On 8 November 2017 at 18:44, Kim Jensen <kim at javadog.io> wrote:
> >On 8 November 2017 at 16:31, Andrew Hughes gnu.andrew at redhat.com wrote:
> >> Well, that page is about Oracle's binaries, not OpenJDK in general.
> >> It's important not to confuse the two.
> >> It may well be that Oracle don't provide public binaries of LTS
> >> but there's nothing stopping anyone else from doing so and I would
> >> expect that to continue as it does now in various distributions.
> > I don't think this game of "well someone else might support it" is at
> > all helpful to the wider community.
> > Architects/senior devs need to know that the code they are writing now
> > can run on a supported platform for at least a few years after they
> > finish coding it. This has been one of the critical factors in Java's
> > success.
> > What is actually being promised is ridiculously woolly by comparison.
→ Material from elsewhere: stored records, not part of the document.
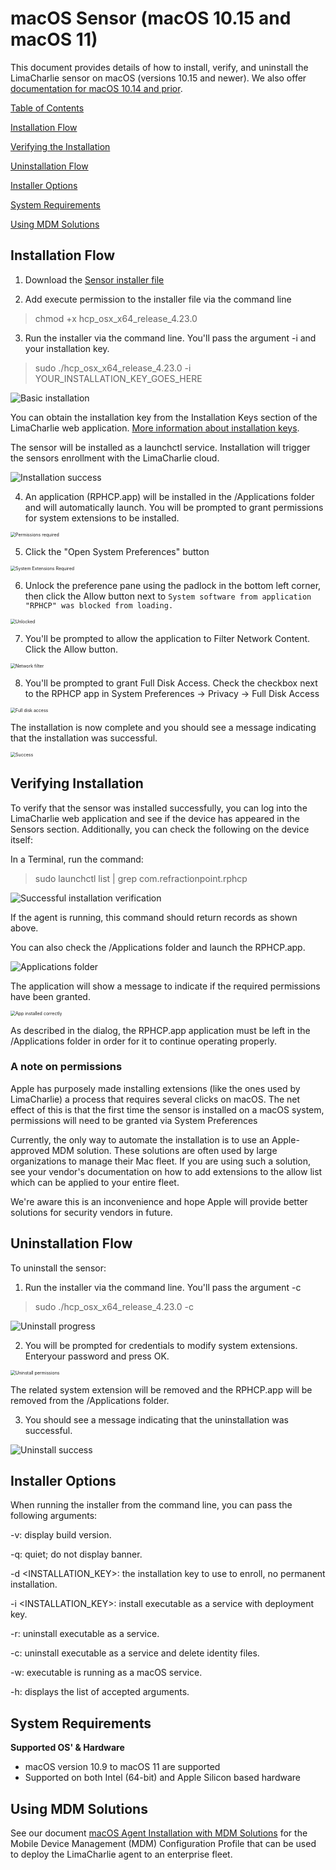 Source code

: # macOS Sensor (macOS 10.15 and macOS 11)

This document provides details of how to install, verify, and uninstall the LimaCharlie sensor on macOS (versions 10.15 and newer).  We also offer [documentation for macOS 10.14 and prior](macOS_sensor_installation-older.md).



<u>Table of Contents</u>

[Installation Flow](#Installation-Flow)

[Verifying the Installation](#Verifying-Installation)

[Uninstallation Flow](#Uninstallation-Flow)

[Installer Options](#Installer-Options)

[System Requirements](#System-Requirements)

[Using MDM Solutions](#Using-MDM-Solutions)

<a name="Installation-Flow"></a>

## Installation Flow

1. Download the [Sensor installer file](https://downloads.limacharlie.io/sensor/mac/64)



2. Add execute permission to the installer file via the command line

> chmod +x hcp_osx_x64_release_4.23.0



3. Run the installer via the command line.  You'll pass the argument -i and your installation key.

> sudo ./hcp_osx_x64_release_4.23.0 -i YOUR_INSTALLATION_KEY_GOES_HERE

<img src="https://storage.googleapis.com/limacharlie-io/doc/sensor-installation/macOS/images/Installation/01-Basic_installation.png" alt="Basic installation" style="zoom:100%;" />

You can obtain the installation key from the Installation Keys section of the LimaCharlie web application.  [More information about installation keys](https://doc.limacharlie.io/docs/documentation/docs/manage_keys.md).

The sensor will be installed as a launchctl service.  Installation will trigger the sensors enrollment with the LimaCharlie cloud.

<img src="https://storage.googleapis.com/limacharlie-io/doc/sensor-installation/macOS/images/Installation/02-Installation_success.png" alt="Installation success" style="zoom:100%;" />

4. An application (RPHCP.app) will be installed in the /Applications folder and will automatically launch.  You will be prompted to grant permissions for system extensions to be installed.

<img src="https://storage.googleapis.com/limacharlie-io/doc/sensor-installation/macOS/images/Installation/03-Permissions_Required.png" alt="Permissions required" style="zoom:50%;" />

5.  Click the "Open System Preferences" button

<img src="https://storage.googleapis.com/limacharlie-io/doc/sensor-installation/macOS/images/Installation/04-System_Extension_Required.png" alt="System Extensions Required" style="zoom:50%;" />

6.  Unlock the preference pane using the padlock in the bottom left corner, then click the Allow button next to `System software from application "RPHCP" was blocked from loading.`

<img src="https://storage.googleapis.com/limacharlie-io/doc/sensor-installation/macOS/images/Installation/06-Allow_System_Software_Unlocked.png" alt="Unlocked" style="zoom:50%;" />

7.  You'll be prompted to allow the application to Filter Network Content.  Click the Allow button.

<img src="https://storage.googleapis.com/limacharlie-io/doc/sensor-installation/macOS/images/Installation/07--Network_Filter.png" alt="Network filter" style="zoom:50%;" />

8.  You'll be prompted to grant Full Disk Access.  Check the checkbox next to the RPHCP app in System Preferences -> Privacy -> Full Disk Access

<img src="https://storage.googleapis.com/limacharlie-io/doc/sensor-installation/macOS/images/Installation/08-Full_Disk_Access.png" alt="Full disk access" style="zoom:50%;" />

The installation is now complete and you should see a message indicating that the installation was successful.

<img src="https://storage.googleapis.com/limacharlie-io/doc/sensor-installation/macOS/images/Installation/09-Success.png" alt="Success" style="zoom:50%;" />

<a name="Verifying-Installation"></a>
## Verifying Installation

To verify that the sensor was installed successfully, you can log into the LimaCharlie web application and see if the device has appeared in the Sensors section.  Additionally, you can check the following on the device itself:

In a Terminal, run the command:

> sudo launchctl list | grep com.refractionpoint.rphcp

<img src="https://storage.googleapis.com/limacharlie-io/doc/sensor-installation/macOS/images/Verification/Verification-installation-successful.png" alt="Successful installation verification" style="zoom:100%;" />

If the agent is running, this command should return records as shown above.



You can also check the /Applications folder and launch the RPHCP.app.

<img src="https://storage.googleapis.com/limacharlie-io/doc/sensor-installation/macOS/images/Installation/10-Applications.png" alt="Applications folder" style="zoom:100%;" />



The application will show a message to indicate if the required permissions have been granted.

<img src="https://storage.googleapis.com/limacharlie-io/doc/sensor-installation/macOS/images/Installation/11-App_Installed_Correctly.png" alt="App installed correctly" style="zoom:50%;" />

As described in the dialog, the RPHCP.app application must be left in the /Applications folder in order for it to continue operating properly.




### A note on permissions
Apple has purposely made installing extensions (like the ones used by LimaCharlie) a process that requires several clicks on macOS.  The net effect of this is that the first time the sensor is installed on a macOS system, permissions will need to be granted via System Preferences

Currently, the only way to automate the installation is to use an Apple-approved MDM solution. These solutions are often used by large organizations to manage their Mac fleet. If you are using such a solution, see your vendor's documentation on how to add extensions to the allow list which can be applied to your entire fleet.

We're aware this is an inconvenience and hope Apple will provide better solutions for security vendors in future.



<a name="Uninstallation-Flow"></a>
## Uninstallation Flow

To uninstall the sensor:

1. Run the installer via the command line.  You'll pass the argument -c

> sudo ./hcp_osx_x64_release_4.23.0 -c

<img src="https://storage.googleapis.com/limacharlie-io/doc/sensor-installation/macOS/images/Uninstallation/1-Uninstall_Progress.png" alt="Uninstall progress" style="zoom:100%;" />

2. You will be prompted for credentials to modify system extensions.  Enteryour password and press OK.

<img src="https://storage.googleapis.com/limacharlie-io/doc/sensor-installation/macOS/images/Uninstallation/2-Uninstaller_Permissions.png" alt="Uninstall permissions" style="zoom:50%;" />

The related system extension will be removed and the RPHCP.app will be removed from the /Applications folder.



3.  You should see a message indicating that the uninstallation was successful.

<img src="https://storage.googleapis.com/limacharlie-io/doc/sensor-installation/macOS/images/Uninstallation/3-Uninstall_Success.png" alt="Uninstall success" style="zoom:100%;" />


<a name="Installer-Options"></a>
## Installer Options

When running the installer from the command line, you can pass the following arguments:

-v: display build version.

-q: quiet; do not display banner.

-d <INSTALLATION_KEY>: the installation key to use to enroll, no permanent installation.

-i <INSTALLATION_KEY>: install executable as a service with deployment key.

-r: uninstall executable as a service.

-c: uninstall executable as a service and delete identity files.

-w: executable is running as a macOS service.

-h: displays the list of accepted arguments.



<a name="System-Requirements"></a>
## System Requirements

**Supported OS' & Hardware**

- macOS version 10.9 to macOS 11 are supported
- Supported on both Intel (64-bit) and Apple Silicon based hardware 

<a name="Using-MDM-Solutions"></a>
## Using MDM Solutions

See our document [macOS Agent Installation with MDM Solutions](https://doc.limacharlie.io/docs/documentation/ZG9jOjEwMzIyODk3-mac-os-agent-installation-with-mdm-solutions-mac-os-10-15-and-newer) for the Mobile Device Management (MDM) Configuration Profile that can be used to deploy the LimaCharlie agent to an enterprise fleet.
> > Oracle might provide 3 years of public updates on LTS for $free, or
> > they might not. Red Hat might provide some LTS's or they might not.
> > Red Hat LTS's might align with Oracle's LTS, or they might not. Some
> > other random group of "OpenJDK community" might turn up and do
> > something, or it might not.
> > No certainty. No ability to plan. Its a mess.
> > Stephen
> Oracle's solution to the problem seems simple. Customers must pay! Only
> problem is, that Oracle's licensing and pricing policies is the most hated
> in the industry, because they lack transparency and is very pricy.
> Something, which larger companies may be able to afford, but many smaller
> ones can't.
> If you ask developers to embed the JRE, then it also implies that they
> have to support not only their own software - but the entire stack.
> Something which most Java developers either can't or won't do. Can't
> because it may require more knowledge than they have and won't as it will
> make their software very costly - especially if they have to support it for
> many years.
> If you keep writing a "thin" product, which relies on customers having a
> full stack available - then you suddenly need to know that the platform
> they have available is supporting Java. With the new policies, some
> platforms may simply decide to stop supporting Java, as it becomes too
> expensive. Many customers choose a platform, and stick to it. So, this
> means that if they no longer support Java, then it won't work.
> If it is left to Vendors to provide Java under their platforms, please
> explain why Microsoft should support Java ? After all, it is a direct
> competitor to .Net. Even if your IDE comes with a JRE, they still require a
> JDK, often many different JDK's for different projects - are the developers
> suppose to build it themselves ?
> I agree with Stephen, this is a mess.